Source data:
..............................
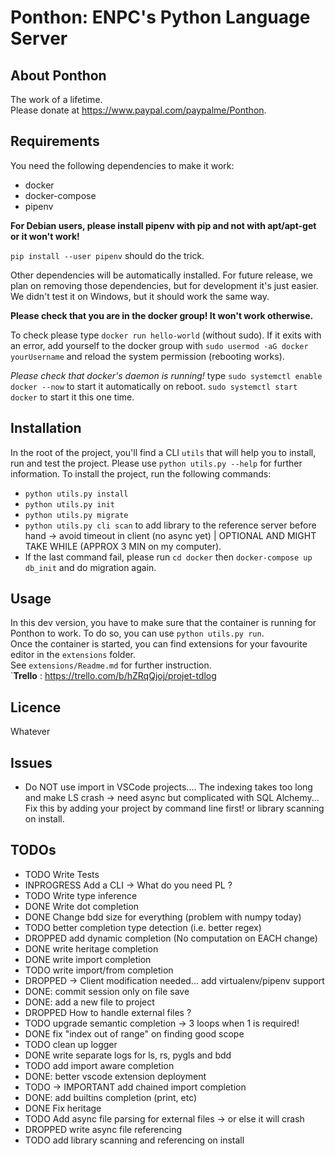 # Ponthon: ENPC's Python Language Server

## About Ponthon

The work of a lifetime.\
Please donate at https://www.paypal.com/paypalme/Ponthon.

## Requirements

You need the following dependencies to make it work:
- docker
- docker-compose
- pipenv

**For Debian users, please install pipenv with pip and not with apt/apt-get or it won't work!**

`pip install --user pipenv` should do the trick.

Other dependencies will be automatically installed. For future release, we plan on
removing those dependencies, but for development it's just easier.
We didn't test it on Windows, but it should work the same way.

**Please check that you are in the docker group! It won't work otherwise.**

To check please type `docker run hello-world` (without sudo). If it exits with an error, add yourself to the docker group with `sudo usermod -aG docker yourUsername` 
and reload the system permission (rebooting works).

*Please check that docker's daemon is running!* type `sudo systemctl enable docker --now` to start it automatically on reboot. `sudo systemctl start docker` to start it this one time.

## Installation

In the root of the project, you'll find a CLI `utils` that will help you to install, run and test the project. Please use 
`python utils.py --help` for further information.
To install the project, run the following commands:
- `python utils.py install`
- `python utils.py init`
- `python utils.py migrate`
- `python utils.py cli scan` to add library to the reference server before hand -> avoid timeout in client (no async yet) | OPTIONAL AND MIGHT TAKE WHILE (APPROX 3 MIN on my computer).
- If the last command fail, please run `cd docker` then `docker-compose up db_init` and do migration again.

## Usage

In this dev version, you have to make sure that the container is running for Ponthon to work.
To do so, you can use `python utils.py run`. \
Once the container is started, you can find extensions for your favourite editor in the `extensions` folder.\
See `extensions/Readme.md` for further instruction.\
`**Trello** :
https://trello.com/b/hZRqQjoj/projet-tdlog

## Licence

Whatever

## Issues

- Do NOT use import in VSCode projects.... The indexing takes too long and make LS crash -> need async but complicated with SQL Alchemy... Fix this by adding your project by command line first! or library scanning on install.

## TODOs

- TODO Write Tests
- INPROGRESS Add a CLI -> What do you need PL ?
- TODO Write type inference
- DONE Write dot completion
- DONE Change bdd size for everything (problem with numpy today)
- TODO better completion type detection (i.e. better regex)
- DROPPED add dynamic completion (No computation on EACH change)
- DONE write heritage completion
- DONE write import completion
- TODO write import/from completion
- DROPPED -> Client modification needed... add virtualenv/pipenv support
- DONE: commit session only on file save
- DONE: add a new file to project
- DROPPED How to handle external files ?
- TODO upgrade semantic completion -> 3 loops when 1 is required!
- DONE fix "index out of range" on finding good scope
- TODO clean up logger
- DONE write separate logs for ls, rs, pygls and bdd
- TODO add import aware completion
- DONE: better vscode extension deployment
- TODO -> IMPORTANT add chained import completion
- DONE: add builtins completion (print, etc)
- DONE Fix heritage
- TODO Add async file parsing for external files -> or else it will crash
- DROPPED write async file referencing
- TODO add library scanning and referencing on install
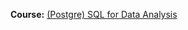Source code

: **Course:** [(Postgre) SQL for Data Analysis](https://www.udacity.com/course/sql-for-data-analysis--ud198)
..............................
▸ **WHAT IS BEING ASKED**:
The lines above from the one with "- DONE Write dot completion" through the one with "- DROPPED ->" are to be duplicated exactly, ends included, with nothing added.

▸ **RESULT**:
- DONE Write dot completion
- DONE Change bdd size for everything (problem with numpy today)
- TODO better completion type detection (i.e. better regex)
- DROPPED add dynamic completion (No computation on EACH change)
- DONE write heritage completion
- DONE write import completion
- TODO write import/from completion
- DROPPED -> Client modification needed... add virtualenv/pipenv support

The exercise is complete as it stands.